(Excerpts from a dataset)
"""

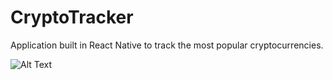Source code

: # CryptoTracker

Application built in React Native to track the most popular cryptocurrencies.


![Alt Text](http://g.recordit.co/VKorcjSMhE.gif)

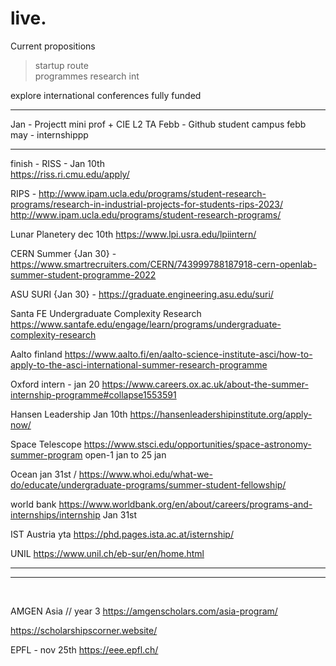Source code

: # live.

Current propositions 


> startup route  
programmes
> research int 

explore international conferences fully funded 

***

Jan - Projectt mini prof + CIE L2 TA
Febb - Github student campus febb 
may - internshippp


---

finish -
RISS - Jan 10th  
https://riss.ri.cmu.edu/apply/

RIPS - 
http://www.ipam.ucla.edu/programs/student-research-programs/research-in-industrial-projects-for-students-rips-2023/
http://www.ipam.ucla.edu/programs/student-research-programs/

Lunar Planetery 
dec 10th
https://www.lpi.usra.edu/lpiintern/

CERN Summer {Jan 30} - 
https://www.smartrecruiters.com/CERN/743999788187918-cern-openlab-summer-student-programme-2022

ASU SURI {Jan 30} - 
https://graduate.engineering.asu.edu/suri/

Santa FE Undergraduate Complexity Research
https://www.santafe.edu/engage/learn/programs/undergraduate-complexity-research

Aalto finland
https://www.aalto.fi/en/aalto-science-institute-asci/how-to-apply-to-the-asci-international-summer-research-programme

Oxford intern - jan 20
https://www.careers.ox.ac.uk/about-the-summer-internship-programme#collapse1553591


Hansen Leadership  Jan 10th
https://hansenleadershipinstitute.org/apply-now/

Space Telescope 
https://www.stsci.edu/opportunities/space-astronomy-summer-program
open-1 jan to 25 jan

Ocean jan 31st /
https://www.whoi.edu/what-we-do/educate/undergraduate-programs/summer-student-fellowship/

world bank 
https://www.worldbank.org/en/about/careers/programs-and-internships/internship
Jan 31st 

IST Austria yta
https://phd.pages.ista.ac.at/isternship/

UNIL 
https://www.unil.ch/eb-sur/en/home.html

***
___

</br>

AMGEN Asia 
// year 3
https://amgenscholars.com/asia-program/


https://scholarshipscorner.website/


EPFL - nov 25th 
https://eee.epfl.ch/

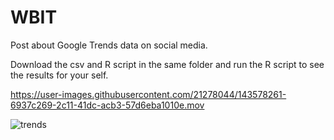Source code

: # WBIT

Post about Google Trends data on social media.

Download the csv and R script in the same folder and run the R script to see the results for your self. 



https://user-images.githubusercontent.com/21278044/143578261-6937c269-2c11-41dc-acb3-57d6eba1010e.mov

![trends](https://user-images.githubusercontent.com/21278044/143578314-d51e6e50-b0a3-4144-b18d-8fbc0c554f61.png)
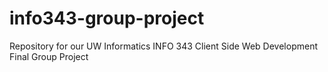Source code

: # info343-group-project
Repository for our UW Informatics INFO 343 Client Side Web Development Final Group Project
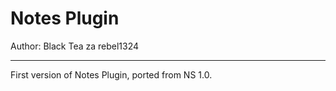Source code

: # Notes Plugin
Author: Black Tea za rebel1324


---
<p>First version of Notes Plugin, ported from NS 1.0.</p>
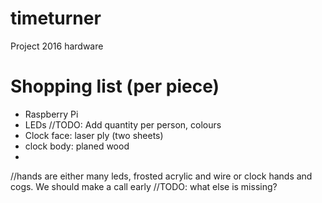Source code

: # timeturner
Project 2016 hardware

# Shopping list (per piece)
- Raspberry Pi
- LEDs //TODO: Add quantity per person, colours
- Clock face: laser ply (two sheets)
- clock body: planed wood
- 
//hands are either many leds, frosted acrylic and wire or clock hands and cogs. We should make a call early
//TODO: what else is missing?
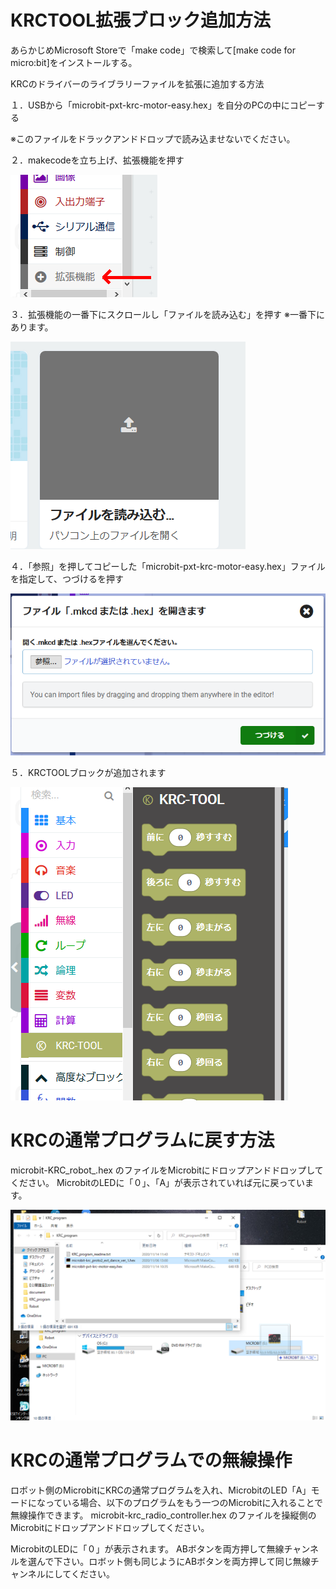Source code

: # KRCTOOL拡張ブロック追加方法

あらかじめMicrosoft Storeで「make code」で検索して[make code for micro:bit]をインストールする。

KRCのドライバーのライブラリーファイルを拡張に追加する方法


１．USBから「microbit-pxt-krc-motor-easy.hex」を自分のPCの中にコピーする

※このファイルをドラックアンドドロップで読み込ませないでください。


２．makecodeを立ち上げ、拡張機能を押す

![img](./fig/KRC_setup01.png)


３．拡張機能の一番下にスクロールし「ファイルを読み込む」を押す
※一番下にあります。

![img](./fig/KRC_setup02.png)

４．「参照」を押してコピーした「microbit-pxt-krc-motor-easy.hex」ファイルを指定して、つづけるを押す

![img](./fig/KRC_setup03.png)


５．KRCTOOLブロックが追加されます

![img](./fig/KRC_setup04.png)


# KRCの通常プログラムに戻す方法

microbit-KRC_robot_.hex
のファイルをMicrobitにドロップアンドドロップしてください。
MicrobitのLEDに「０」、「A」が表示されていれば元に戻っています。

![microbit-Robot_reset](./fig/reset.png)

# KRCの通常プログラムでの無線操作

ロボット側のMicrobitにKRCの通常プログラムを入れ、MicrobitのLED「A」モードになっている場合、以下のプログラムをもう一つのMicrobitに入れることで無線操作できます。
microbit-krc_radio_controller.hex
のファイルを操縦側のMicrobitにドロップアンドドロップしてください。

MicrobitのLEDに「０」が表示されます。
ABボタンを両方押して無線チャンネルを選んで下さい。ロボット側も同じようにABボタンを両方押して同じ無線チャンネルにしてください。


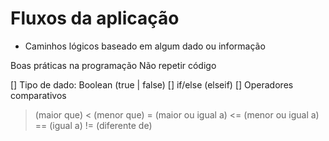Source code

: # Fluxos da aplicação

- Caminhos lógicos baseado em algum dado ou informação

Boas práticas na programação
Não repetir código

[] Tipo de dado: Boolean (true | false) 
[] if/else (elseif) 
[] Operadores comparativos

> (maior que)
< (menor que)
>= (maior ou igual a)
<= (menor ou igual a)
== (igual a)
!= (diferente de)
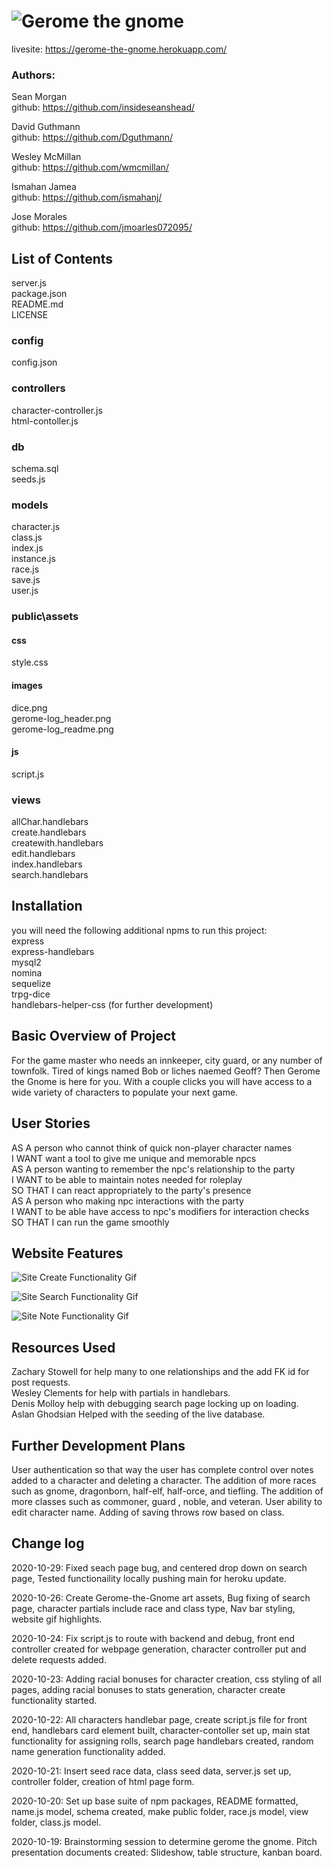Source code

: # ![Gerome the gnome](./public/assets/images/gerome-logo_readme.png)  
livesite: https://gerome-the-gnome.herokuapp.com/  

### Authors: 
Sean Morgan  
github: https://github.com/insideseanshead/  

David Guthmann  
github: https://github.com/Dguthmann/  

Wesley McMillan  
github: https://github.com/wmcmillan/  

Ismahan Jamea  
github: https://github.com/ismahanj/  

Jose Morales  
github: https://github.com/jmoarles072095/


## List of Contents

server.js  
package.json  
README.md  
LICENSE  
### config  
config.json  
### controllers  
character-controller.js  
html-contoller.js  
### db  
schema.sql  
seeds.js  
### models  
character.js  
class.js  
index.js  
instance.js  
race.js  
save.js  
user.js  
### public\assets  
#### css  
style.css
#### images  
dice.png  
gerome-log_header.png  
gerome-log_readme.png  
#### js  
script.js  
### views
allChar.handlebars  
create.handlebars  
createwith.handlebars  
edit.handlebars  
index.handlebars  
search.handlebars  


## Installation
you will need the following additional npms to run this project:  
express  
express-handlebars  
mysql2  
nomina  
sequelize  
trpg-dice  
handlebars-helper-css (for further development)


## Basic Overview of Project
For the game master who needs an innkeeper, city guard, or any number of townfolk.  Tired of kings named Bob or liches naemed Geoff?  Then Gerome the Gnome is here for you.  With a couple clicks you will have access to a wide variety of characters to populate your next game.


## User Stories
AS A person who cannot think of quick non-player character names  
I WANT want a tool to give me unique and memorable npcs  
AS A person wanting to remember the npc's relationship to the party  
I WANT to be able to maintain notes needed for roleplay  
SO THAT I can react appropriately to the party's presence  
AS A person who making npc interactions with the party  
I WANT to be able have access to npc's modifiers for interaction checks  
SO THAT I can run the game smoothly  


## Website Features

![Site Create Functionality Gif](https://media.giphy.com/media/qzpZSxIjf3FRc1Axll/giphy.gif)  

![Site Search Functionality Gif](https://media.giphy.com/media/6HaXSVdJagTay5VSWr/giphy.gif)  

![Site Note Functionality Gif](https://media.giphy.com/media/n5pKaDsEyMkwDYncGL/giphy.gif)

## Resources Used

Zachary Stowell for help many to one relationships and the add FK id for post requests.  
Wesley Clements for help with partials in handlebars.  
Denis Molloy help with debugging search page locking up on loading.  
Aslan Ghodsian Helped with the seeding of the live database.


## Further Development Plans

User authentication so that way the user has complete control over notes added to a character and deleting a character. The addition of more races such as gnome, dragonborn, half-elf, half-orce, and tiefling.  The addition of more classes such as commoner, guard , noble, and veteran.  User ability to edit character name.  Adding of saving throws row based on class.


## Change log

2020-10-29: Fixed seach page bug, and centered drop down on search page, Tested functionaility locally pushing main for heroku update.  

2020-10-26: Create Gerome-the-Gnome art assets,  Bug fixing of search page, character partials include race and class type,  Nav bar styling, website gif highlights.  

2020-10-24: Fix script.js to route with backend and debug, front end controller created for webpage generation, character controller put and delete requests added.  

2020-10-23: Adding racial bonuses for character creation, css styling of all pages, adding racial bonuses to stats generation, character create functionality started.  

2020-10-22: All characters handlebar page, create script.js file for front end, handlebars card element built, character-contoller set up, main stat functionality for assigning rolls, search page handlebars created, random name generation functionality added.  

2020-10-21: Insert seed race data, class seed data, server.js set up, controller folder, creation of html page form.  

2020-10-20: Set up base suite of npm packages, README formatted, name.js model, schema created, make public folder, race.js model, view folder, class.js model.  

2020-10-19: Brainstorming session to determine gerome the gnome.  Pitch presentation documents created: Slideshow, table structure, kanban board.  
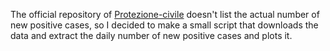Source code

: The official repository of [Protezione-civile](https://github.com/pcm-dpc/COVID-19)  doesn't list the actual number of new positive cases, so I decided to make a small script that downloads the data and extract the daily number of new positive cases and plots it.


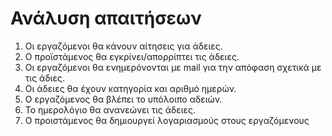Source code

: # Ανάλυση απαιτήσεων
1) Oι εργαζόμενοι θα κάνουν αίτησεις για άδειες.
2) Ο προϊστάμενος θα εγκρίνει/απορρίπτει τις άδειες.
3) Οι εργαζόμενοι θα ενημερόνονται με mail για την απόφαση σχετικά με τις άδιες.
4) Οι άδειες θα έχουν κατηγορία και αριθμό ημερών.
5) Ο εργαζόμενος θα βλέπει το υπόλοιπο αδειών.
6) Το ημερολόγιο θα ανανεώνει τις άδειες.
7) O προιστάμενος θα δημιουργεί λογαριασμούς στους εργαζόμενους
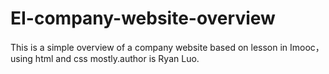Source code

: # EI-company-website-overview
This is a simple overview of a company website based on lesson in Imooc，using html and css mostly.author is Ryan Luo.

"""

> [Task]:
Across the data, pull every line containing the string "schema".

> [Answer for this exercise]:
schema.sql  
2020-10-20: Set up base suite of npm packages, README formatted, name.js model, schema created, make public folder, race.js model, view folder, class.js model.  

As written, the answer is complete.